### What you have to do
Please output the section of the listing below that opens with the line containing "- ALB Global" and closes with the line containing "CDN Profile Percentage5XX", exactly and with nothing else.
+++++
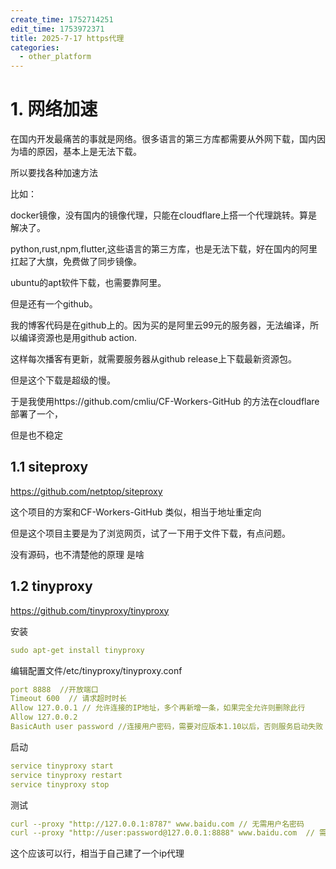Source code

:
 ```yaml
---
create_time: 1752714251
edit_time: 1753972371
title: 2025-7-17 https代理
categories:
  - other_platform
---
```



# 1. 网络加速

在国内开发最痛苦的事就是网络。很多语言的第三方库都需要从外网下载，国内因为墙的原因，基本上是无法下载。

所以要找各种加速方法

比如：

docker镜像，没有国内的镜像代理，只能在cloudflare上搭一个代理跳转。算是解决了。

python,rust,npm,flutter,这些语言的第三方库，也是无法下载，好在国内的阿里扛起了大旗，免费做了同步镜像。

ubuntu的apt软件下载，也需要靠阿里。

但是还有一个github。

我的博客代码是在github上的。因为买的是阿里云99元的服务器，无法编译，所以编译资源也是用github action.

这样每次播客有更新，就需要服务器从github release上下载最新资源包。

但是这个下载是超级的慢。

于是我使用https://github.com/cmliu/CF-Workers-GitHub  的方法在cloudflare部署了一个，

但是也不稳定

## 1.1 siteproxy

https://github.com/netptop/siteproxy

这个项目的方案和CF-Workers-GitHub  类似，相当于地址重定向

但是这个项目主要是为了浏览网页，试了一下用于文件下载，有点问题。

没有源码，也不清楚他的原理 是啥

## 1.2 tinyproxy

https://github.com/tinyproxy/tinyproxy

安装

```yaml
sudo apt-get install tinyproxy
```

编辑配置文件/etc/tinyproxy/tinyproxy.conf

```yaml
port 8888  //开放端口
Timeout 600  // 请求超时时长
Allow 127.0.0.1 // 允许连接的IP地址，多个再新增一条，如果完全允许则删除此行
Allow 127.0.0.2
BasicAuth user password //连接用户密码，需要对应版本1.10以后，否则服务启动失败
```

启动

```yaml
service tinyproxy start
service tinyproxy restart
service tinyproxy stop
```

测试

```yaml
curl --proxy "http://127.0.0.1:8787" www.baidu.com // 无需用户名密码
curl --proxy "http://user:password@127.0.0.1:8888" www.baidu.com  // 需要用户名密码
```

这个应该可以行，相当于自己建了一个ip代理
+++++
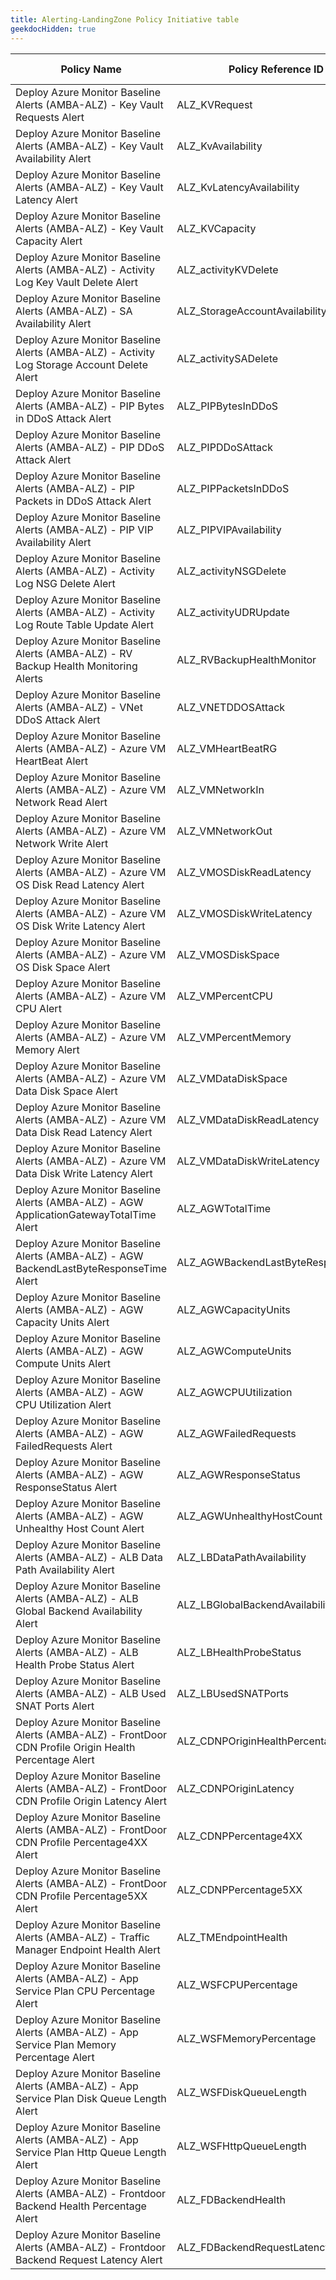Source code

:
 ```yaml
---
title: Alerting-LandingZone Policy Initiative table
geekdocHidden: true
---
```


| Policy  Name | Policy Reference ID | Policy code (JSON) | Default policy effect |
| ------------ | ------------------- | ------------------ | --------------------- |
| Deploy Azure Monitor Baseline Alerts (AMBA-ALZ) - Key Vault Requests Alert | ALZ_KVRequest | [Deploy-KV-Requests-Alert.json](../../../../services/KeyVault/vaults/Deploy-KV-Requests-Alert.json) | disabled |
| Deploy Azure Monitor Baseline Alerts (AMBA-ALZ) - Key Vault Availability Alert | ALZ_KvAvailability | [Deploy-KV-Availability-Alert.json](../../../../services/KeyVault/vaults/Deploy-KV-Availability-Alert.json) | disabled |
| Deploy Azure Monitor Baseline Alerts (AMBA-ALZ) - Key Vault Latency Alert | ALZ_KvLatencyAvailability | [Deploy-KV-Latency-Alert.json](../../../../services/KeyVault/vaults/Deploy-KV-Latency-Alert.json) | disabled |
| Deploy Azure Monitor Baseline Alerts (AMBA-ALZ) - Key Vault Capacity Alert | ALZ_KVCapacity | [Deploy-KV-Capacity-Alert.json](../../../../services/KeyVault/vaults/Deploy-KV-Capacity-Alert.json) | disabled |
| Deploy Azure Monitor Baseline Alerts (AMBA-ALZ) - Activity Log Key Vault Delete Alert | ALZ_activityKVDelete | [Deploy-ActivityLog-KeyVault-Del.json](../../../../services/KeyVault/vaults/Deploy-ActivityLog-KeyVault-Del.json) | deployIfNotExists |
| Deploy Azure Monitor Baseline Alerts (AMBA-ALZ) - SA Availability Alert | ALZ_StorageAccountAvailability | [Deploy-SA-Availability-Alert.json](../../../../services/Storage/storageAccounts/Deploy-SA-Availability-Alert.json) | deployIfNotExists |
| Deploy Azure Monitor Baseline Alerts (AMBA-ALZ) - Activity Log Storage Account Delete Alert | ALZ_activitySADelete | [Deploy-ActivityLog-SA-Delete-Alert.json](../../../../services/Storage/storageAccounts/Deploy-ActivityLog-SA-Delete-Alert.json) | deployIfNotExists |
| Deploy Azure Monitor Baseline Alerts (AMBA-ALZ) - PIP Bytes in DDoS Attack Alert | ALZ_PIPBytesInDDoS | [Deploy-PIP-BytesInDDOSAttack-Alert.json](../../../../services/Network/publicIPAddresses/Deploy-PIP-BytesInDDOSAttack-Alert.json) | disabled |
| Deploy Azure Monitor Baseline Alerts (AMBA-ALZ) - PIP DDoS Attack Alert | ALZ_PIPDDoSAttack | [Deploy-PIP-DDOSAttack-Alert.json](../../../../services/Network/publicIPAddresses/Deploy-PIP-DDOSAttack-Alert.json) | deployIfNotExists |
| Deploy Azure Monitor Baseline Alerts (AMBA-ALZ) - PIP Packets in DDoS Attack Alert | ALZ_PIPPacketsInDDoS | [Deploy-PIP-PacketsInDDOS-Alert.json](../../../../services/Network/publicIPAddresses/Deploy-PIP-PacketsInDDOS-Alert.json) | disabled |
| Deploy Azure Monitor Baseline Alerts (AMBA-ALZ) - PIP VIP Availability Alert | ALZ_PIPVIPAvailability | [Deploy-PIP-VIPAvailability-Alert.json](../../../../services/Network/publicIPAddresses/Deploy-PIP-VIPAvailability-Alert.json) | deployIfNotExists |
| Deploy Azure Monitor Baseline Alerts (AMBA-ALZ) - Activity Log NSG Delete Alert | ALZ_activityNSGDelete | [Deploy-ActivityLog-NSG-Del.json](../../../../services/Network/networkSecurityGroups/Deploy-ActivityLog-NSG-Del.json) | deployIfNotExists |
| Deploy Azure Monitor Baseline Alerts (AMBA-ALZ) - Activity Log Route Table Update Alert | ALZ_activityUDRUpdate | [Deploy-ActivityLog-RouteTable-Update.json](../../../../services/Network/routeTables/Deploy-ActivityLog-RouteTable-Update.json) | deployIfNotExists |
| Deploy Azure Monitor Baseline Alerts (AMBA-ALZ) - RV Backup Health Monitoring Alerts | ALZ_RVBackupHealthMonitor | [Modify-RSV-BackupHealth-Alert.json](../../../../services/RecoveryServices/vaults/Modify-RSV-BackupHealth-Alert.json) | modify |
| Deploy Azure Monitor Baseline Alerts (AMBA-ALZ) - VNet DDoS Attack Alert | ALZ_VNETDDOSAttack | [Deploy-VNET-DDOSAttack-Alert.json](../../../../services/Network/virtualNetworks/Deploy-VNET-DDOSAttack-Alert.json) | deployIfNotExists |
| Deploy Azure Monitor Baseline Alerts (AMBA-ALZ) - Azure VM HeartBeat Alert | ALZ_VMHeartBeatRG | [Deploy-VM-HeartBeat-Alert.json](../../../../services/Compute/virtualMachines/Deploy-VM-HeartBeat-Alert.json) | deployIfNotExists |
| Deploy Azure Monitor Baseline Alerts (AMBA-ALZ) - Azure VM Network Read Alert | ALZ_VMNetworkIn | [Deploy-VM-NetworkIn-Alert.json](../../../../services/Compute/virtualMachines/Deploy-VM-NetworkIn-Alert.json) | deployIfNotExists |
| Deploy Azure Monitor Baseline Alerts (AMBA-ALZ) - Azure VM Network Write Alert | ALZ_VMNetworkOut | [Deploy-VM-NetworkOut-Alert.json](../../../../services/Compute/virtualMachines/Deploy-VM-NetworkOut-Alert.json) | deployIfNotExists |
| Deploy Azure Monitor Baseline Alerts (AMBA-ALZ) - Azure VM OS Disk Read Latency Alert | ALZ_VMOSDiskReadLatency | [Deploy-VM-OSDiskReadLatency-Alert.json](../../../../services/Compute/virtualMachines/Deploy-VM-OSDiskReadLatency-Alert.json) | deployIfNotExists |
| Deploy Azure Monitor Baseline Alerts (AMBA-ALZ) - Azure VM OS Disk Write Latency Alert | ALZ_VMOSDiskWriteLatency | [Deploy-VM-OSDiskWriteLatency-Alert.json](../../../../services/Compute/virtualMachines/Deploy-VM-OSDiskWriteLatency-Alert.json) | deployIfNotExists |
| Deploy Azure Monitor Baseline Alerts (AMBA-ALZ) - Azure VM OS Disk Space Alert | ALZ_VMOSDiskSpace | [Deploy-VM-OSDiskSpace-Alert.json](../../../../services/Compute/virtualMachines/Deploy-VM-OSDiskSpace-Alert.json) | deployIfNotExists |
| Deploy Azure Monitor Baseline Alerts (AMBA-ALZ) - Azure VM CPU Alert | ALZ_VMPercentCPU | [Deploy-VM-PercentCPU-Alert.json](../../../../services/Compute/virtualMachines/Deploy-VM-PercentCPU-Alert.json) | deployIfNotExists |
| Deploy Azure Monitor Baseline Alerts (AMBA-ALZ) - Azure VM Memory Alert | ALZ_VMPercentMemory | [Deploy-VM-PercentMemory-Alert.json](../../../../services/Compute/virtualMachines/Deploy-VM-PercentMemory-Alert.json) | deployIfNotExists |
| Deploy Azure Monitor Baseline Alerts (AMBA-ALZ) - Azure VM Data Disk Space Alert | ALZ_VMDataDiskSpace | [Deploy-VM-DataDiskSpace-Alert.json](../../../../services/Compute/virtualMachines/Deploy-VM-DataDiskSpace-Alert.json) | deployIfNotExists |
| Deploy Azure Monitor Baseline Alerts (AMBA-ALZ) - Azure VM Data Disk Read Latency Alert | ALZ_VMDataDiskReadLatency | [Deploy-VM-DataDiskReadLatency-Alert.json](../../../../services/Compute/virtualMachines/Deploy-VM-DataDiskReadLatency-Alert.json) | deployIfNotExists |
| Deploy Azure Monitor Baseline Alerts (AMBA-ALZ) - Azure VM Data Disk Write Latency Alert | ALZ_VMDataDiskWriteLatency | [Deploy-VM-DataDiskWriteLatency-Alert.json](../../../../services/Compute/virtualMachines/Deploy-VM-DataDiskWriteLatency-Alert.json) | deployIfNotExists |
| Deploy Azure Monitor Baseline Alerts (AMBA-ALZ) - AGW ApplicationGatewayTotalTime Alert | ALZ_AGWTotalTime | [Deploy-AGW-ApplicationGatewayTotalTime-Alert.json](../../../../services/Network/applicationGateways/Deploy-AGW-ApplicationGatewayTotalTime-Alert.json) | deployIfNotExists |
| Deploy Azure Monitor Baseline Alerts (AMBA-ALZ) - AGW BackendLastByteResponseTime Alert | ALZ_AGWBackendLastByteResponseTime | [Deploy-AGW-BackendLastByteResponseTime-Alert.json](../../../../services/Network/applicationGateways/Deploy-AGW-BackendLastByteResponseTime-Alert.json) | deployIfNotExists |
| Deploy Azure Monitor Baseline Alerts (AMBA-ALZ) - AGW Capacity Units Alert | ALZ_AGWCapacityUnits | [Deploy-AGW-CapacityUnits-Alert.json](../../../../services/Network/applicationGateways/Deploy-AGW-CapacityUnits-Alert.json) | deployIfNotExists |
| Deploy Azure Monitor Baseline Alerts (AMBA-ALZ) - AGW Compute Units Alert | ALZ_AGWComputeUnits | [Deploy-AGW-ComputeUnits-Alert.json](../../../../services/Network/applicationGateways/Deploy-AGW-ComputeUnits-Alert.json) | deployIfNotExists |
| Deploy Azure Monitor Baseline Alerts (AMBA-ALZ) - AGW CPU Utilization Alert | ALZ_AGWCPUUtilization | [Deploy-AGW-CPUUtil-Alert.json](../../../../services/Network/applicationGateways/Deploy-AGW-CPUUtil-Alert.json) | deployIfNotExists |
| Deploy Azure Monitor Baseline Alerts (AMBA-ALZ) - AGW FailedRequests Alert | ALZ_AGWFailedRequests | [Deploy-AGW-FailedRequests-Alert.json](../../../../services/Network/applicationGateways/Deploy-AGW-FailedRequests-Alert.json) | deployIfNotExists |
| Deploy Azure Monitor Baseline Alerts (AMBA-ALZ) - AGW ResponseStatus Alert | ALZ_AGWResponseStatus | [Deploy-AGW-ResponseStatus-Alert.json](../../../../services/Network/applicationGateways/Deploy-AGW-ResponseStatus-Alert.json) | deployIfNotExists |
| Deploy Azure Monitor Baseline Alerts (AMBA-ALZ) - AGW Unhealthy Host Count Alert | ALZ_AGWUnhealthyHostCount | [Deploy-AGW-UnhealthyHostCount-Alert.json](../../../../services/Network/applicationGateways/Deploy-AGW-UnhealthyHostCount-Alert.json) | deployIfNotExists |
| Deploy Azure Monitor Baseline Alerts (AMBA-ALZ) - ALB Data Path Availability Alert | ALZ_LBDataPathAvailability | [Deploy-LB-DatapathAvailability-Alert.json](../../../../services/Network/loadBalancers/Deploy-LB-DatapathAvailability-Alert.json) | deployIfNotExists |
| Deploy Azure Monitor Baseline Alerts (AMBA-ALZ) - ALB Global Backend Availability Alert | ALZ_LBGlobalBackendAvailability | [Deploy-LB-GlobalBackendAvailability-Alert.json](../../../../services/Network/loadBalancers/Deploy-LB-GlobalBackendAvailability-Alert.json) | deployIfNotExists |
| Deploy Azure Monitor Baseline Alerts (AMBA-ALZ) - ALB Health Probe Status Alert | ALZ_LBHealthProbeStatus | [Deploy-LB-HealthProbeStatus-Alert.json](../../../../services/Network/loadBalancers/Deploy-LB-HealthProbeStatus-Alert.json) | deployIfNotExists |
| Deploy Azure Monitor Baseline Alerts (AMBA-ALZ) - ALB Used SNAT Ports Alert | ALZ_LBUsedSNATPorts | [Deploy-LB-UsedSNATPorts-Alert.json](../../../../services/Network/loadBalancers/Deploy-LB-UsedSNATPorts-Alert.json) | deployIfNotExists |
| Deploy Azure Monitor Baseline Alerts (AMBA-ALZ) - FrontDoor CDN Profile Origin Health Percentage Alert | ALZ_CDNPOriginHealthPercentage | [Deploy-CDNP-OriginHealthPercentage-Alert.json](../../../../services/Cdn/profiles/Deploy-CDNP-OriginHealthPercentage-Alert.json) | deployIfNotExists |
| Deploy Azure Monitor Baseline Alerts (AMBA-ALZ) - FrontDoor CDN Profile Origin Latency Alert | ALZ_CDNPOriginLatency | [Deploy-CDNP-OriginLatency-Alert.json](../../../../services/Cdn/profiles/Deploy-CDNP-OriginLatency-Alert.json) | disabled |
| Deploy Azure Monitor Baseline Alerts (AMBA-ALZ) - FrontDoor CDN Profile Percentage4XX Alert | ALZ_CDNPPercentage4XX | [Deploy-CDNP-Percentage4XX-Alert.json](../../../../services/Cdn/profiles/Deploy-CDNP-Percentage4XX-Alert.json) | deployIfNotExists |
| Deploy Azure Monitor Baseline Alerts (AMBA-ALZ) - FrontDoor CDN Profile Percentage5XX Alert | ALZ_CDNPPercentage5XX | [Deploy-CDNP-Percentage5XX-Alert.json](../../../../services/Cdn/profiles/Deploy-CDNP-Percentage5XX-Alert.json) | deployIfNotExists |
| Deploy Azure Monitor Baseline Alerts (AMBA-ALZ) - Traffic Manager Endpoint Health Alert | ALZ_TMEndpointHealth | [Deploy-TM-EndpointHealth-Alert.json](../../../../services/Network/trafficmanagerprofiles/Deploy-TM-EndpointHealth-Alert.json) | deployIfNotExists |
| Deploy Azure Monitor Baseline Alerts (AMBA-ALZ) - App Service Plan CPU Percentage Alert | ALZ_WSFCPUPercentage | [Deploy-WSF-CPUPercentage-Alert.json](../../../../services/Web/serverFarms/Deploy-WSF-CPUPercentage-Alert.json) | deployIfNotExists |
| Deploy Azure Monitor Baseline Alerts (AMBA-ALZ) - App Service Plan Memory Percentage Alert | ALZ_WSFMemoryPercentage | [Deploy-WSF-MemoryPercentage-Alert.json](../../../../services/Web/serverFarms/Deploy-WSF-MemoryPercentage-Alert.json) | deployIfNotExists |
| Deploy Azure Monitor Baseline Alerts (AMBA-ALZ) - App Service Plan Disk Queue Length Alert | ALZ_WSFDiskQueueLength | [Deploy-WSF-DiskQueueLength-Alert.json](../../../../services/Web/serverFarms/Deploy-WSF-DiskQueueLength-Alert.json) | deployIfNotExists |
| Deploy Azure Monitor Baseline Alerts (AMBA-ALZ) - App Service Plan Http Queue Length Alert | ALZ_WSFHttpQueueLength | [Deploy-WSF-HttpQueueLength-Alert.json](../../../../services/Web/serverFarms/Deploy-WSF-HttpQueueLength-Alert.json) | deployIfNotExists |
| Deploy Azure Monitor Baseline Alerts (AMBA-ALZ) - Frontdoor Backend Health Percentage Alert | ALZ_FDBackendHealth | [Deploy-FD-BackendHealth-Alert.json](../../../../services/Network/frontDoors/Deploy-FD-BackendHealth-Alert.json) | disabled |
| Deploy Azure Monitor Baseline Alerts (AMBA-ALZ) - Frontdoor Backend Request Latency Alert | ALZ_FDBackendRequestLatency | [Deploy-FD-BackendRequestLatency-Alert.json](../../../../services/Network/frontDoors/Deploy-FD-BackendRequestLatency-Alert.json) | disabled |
+++++
### Written response
| Deploy Azure Monitor Baseline Alerts (AMBA-ALZ) - ALB Global Backend Availability Alert | ALZ_LBGlobalBackendAvailability | [Deploy-LB-GlobalBackendAvailability-Alert.json](../../../../services/Network/loadBalancers/Deploy-LB-GlobalBackendAvailability-Alert.json) | deployIfNotExists |
| Deploy Azure Monitor Baseline Alerts (AMBA-ALZ) - ALB Health Probe Status Alert | ALZ_LBHealthProbeStatus | [Deploy-LB-HealthProbeStatus-Alert.json](../../../../services/Network/loadBalancers/Deploy-LB-HealthProbeStatus-Alert.json) | deployIfNotExists |
| Deploy Azure Monitor Baseline Alerts (AMBA-ALZ) - ALB Used SNAT Ports Alert | ALZ_LBUsedSNATPorts | [Deploy-LB-UsedSNATPorts-Alert.json](../../../../services/Network/loadBalancers/Deploy-LB-UsedSNATPorts-Alert.json) | deployIfNotExists |
| Deploy Azure Monitor Baseline Alerts (AMBA-ALZ) - FrontDoor CDN Profile Origin Health Percentage Alert | ALZ_CDNPOriginHealthPercentage | [Deploy-CDNP-OriginHealthPercentage-Alert.json](../../../../services/Cdn/profiles/Deploy-CDNP-OriginHealthPercentage-Alert.json) | deployIfNotExists |
| Deploy Azure Monitor Baseline Alerts (AMBA-ALZ) - FrontDoor CDN Profile Origin Latency Alert | ALZ_CDNPOriginLatency | [Deploy-CDNP-OriginLatency-Alert.json](../../../../services/Cdn/profiles/Deploy-CDNP-OriginLatency-Alert.json) | disabled |
| Deploy Azure Monitor Baseline Alerts (AMBA-ALZ) - FrontDoor CDN Profile Percentage4XX Alert | ALZ_CDNPPercentage4XX | [Deploy-CDNP-Percentage4XX-Alert.json](../../../../services/Cdn/profiles/Deploy-CDNP-Percentage4XX-Alert.json) | deployIfNotExists |
| Deploy Azure Monitor Baseline Alerts (AMBA-ALZ) - FrontDoor CDN Profile Percentage5XX Alert | ALZ_CDNPPercentage5XX | [Deploy-CDNP-Percentage5XX-Alert.json](../../../../services/Cdn/profiles/Deploy-CDNP-Percentage5XX-Alert.json) | deployIfNotExists |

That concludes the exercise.